On Monday December 5th people in more than 190 countries sat down in front of their televisions or pulled out their mobile devices to watch the annual Victoria’s Secret Fashion Show. What might be more interesting from a broadcaster’s or content creator’s perspective, though, is what happened in the hour leading up to the show. For close to 60 minutes, fans all over the world could tune in for a live social video stream of the pre-show through Google’s (GOOGL) YouTube Live. Close to a million people tuned in, causing a bump in online chatter about the show in the time leading up to the event.

Victoria’s Secret Live 2016 is just one of several examples of social live video tying into traditional TV broadcast events highlighted in Divitel’s latest whitepaper “Social Video Streaming for Broadcasters: Everything you should know”. In it, readers can find background information on the rapid rise of both YouTube Live as well as Facebook (FB) Live and their relevance to anyone in the broadcasting industry. Seven tips for using social live video as a broadcaster are accompanied by three relevant examples of its use and the technical details surrounding broadcasting live video through these platforms. Rounding off the paper is some basic information that helps broadcasters choose either (or both) platforms for their live social video streams.

Some highlights:

  • ITV News (UK) and Taff/Pro7 (DE) leveraging Facebook Live to increase engagement
  • Victoria’s Secret driving social buzz through their YouTube Live pre-show
  • Data showing that most engagement with live social video actually takes place during the time of streaming, making a longer stream preferable in most cases
  • Tips for engaging a live audience
  • And much more

Want to know more about bringing live social video to your traditional TV broadcasts or do you simply want to chat about social video? We’re happy to talk! Send us an email at marketing@divitel.com and we’ll get back to you as soon as possible.

Whitepaper “Social Video Streaming for Broadcasters: Everything you should know”

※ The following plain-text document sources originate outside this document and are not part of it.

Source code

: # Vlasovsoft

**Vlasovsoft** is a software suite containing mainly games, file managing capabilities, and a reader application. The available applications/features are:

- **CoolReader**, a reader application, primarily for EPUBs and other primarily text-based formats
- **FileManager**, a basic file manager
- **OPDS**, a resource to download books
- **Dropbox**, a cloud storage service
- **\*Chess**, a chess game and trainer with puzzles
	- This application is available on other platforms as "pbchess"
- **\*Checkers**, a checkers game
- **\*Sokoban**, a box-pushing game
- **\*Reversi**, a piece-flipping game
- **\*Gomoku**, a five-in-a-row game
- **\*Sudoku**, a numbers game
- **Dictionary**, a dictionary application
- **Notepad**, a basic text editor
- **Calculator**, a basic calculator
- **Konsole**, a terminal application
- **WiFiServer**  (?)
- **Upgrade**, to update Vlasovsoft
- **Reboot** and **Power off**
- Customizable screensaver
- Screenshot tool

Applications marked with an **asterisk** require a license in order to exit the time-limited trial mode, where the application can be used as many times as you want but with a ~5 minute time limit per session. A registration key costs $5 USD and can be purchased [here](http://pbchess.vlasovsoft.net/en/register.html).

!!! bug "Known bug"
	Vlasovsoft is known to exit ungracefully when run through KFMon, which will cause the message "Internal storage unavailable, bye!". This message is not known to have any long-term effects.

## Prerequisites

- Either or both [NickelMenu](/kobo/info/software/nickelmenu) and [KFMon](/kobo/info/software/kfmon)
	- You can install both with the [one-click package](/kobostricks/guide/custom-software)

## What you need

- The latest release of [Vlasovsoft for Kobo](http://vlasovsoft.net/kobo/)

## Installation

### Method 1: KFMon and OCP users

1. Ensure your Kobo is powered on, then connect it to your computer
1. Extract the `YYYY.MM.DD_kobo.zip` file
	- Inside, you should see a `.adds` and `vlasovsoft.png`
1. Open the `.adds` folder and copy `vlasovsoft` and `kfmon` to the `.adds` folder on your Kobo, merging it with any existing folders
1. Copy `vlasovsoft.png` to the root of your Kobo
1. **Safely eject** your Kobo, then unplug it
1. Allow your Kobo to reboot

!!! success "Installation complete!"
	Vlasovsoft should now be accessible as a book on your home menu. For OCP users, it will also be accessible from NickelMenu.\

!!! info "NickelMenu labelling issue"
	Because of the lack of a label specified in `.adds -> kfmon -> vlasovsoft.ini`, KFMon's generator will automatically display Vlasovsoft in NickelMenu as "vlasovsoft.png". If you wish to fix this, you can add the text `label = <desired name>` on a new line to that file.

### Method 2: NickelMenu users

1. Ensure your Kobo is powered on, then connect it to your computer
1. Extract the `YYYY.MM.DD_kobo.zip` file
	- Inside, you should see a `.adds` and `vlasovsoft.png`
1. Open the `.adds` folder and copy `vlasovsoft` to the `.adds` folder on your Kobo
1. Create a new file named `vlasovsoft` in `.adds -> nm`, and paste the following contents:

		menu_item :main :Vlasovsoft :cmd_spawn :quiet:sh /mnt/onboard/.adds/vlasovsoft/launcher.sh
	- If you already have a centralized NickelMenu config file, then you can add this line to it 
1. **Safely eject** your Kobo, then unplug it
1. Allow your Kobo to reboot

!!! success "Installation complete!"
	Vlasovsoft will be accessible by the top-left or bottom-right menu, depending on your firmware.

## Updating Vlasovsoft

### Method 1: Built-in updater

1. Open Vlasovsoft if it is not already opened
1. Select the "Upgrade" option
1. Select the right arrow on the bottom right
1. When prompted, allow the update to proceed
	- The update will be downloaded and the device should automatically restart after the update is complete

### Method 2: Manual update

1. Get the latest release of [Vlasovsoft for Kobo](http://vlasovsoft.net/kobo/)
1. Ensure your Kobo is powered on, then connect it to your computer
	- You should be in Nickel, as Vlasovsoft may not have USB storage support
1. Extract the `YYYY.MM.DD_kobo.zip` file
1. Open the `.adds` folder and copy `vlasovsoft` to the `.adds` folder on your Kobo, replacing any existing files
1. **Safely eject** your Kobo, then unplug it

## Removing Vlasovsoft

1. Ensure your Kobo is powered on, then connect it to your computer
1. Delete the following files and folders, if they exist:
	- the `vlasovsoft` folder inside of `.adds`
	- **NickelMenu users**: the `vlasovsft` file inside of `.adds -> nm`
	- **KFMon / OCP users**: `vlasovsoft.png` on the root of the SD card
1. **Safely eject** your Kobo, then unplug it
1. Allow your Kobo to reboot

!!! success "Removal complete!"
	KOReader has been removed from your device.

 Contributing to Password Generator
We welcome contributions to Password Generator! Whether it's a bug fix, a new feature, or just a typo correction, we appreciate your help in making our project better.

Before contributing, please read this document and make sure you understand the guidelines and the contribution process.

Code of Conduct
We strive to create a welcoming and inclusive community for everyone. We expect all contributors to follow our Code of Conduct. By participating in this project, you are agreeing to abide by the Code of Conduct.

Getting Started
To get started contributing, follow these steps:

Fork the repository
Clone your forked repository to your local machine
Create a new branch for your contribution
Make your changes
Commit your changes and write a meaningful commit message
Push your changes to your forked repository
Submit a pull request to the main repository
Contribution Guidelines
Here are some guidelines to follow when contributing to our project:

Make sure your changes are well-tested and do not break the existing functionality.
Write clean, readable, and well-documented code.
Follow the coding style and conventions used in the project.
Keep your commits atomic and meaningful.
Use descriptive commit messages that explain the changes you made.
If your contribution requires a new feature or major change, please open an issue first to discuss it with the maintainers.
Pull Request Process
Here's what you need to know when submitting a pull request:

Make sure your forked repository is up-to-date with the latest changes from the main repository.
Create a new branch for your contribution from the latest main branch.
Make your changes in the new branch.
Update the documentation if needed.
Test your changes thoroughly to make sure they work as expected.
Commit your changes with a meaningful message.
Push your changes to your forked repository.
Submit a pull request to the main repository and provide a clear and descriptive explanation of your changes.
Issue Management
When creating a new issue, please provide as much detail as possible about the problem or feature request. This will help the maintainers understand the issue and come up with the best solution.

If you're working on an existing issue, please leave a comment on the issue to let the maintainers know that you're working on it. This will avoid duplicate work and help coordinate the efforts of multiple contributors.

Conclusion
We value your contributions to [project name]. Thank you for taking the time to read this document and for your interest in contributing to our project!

Social live video streaming is booming. Looking at the prevalence of live videos in Facebooks Newsfeed or on YouTube, it’s difficult to imagine that this particular form of video broadcasting didn’t exist until 2015. In January of that year, Meerkat launched to the public, followed shortly by Twitter’s acquisition and launch of Periscope. Both have greatly influenced the subsequent introduction of live video streaming on Facebook, made available to select users in August of 2015. YouTube has actually offered live video streaming to select users as early as 2011, spurred on by the rise of video game streaming through Twitch, but has greatly increased visibility and functionality over the last year or so. Since march of 2016, YouTube has offered live video streaming through their mobile app, causing exponential growth in the volume of live content on offer.